- TASK REQUIREMENTS
Return every line from the records below in which the word "NikosMouzakitis" is found.
INPUT FOR THIS TASK: Begin
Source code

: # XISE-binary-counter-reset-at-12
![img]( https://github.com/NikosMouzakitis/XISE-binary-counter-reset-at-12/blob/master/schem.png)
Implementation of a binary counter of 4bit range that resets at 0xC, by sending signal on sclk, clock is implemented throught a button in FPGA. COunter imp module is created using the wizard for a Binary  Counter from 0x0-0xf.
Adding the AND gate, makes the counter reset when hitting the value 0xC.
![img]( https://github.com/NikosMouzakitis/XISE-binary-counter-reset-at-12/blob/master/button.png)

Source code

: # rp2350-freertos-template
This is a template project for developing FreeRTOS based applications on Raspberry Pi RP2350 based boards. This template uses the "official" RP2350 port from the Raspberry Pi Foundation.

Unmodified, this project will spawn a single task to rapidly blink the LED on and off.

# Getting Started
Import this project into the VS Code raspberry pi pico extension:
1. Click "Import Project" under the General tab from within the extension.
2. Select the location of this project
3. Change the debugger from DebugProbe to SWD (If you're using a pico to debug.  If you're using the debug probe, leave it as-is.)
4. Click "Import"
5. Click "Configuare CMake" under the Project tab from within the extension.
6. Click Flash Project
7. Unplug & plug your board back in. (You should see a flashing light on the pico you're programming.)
INPUT FOR THIS TASK: End
- FINISHED EXERCISE
![img]( https://github.com/NikosMouzakitis/XISE-binary-counter-reset-at-12/blob/master/schem.png)
![img]( https://github.com/NikosMouzakitis/XISE-binary-counter-reset-at-12/blob/master/button.png)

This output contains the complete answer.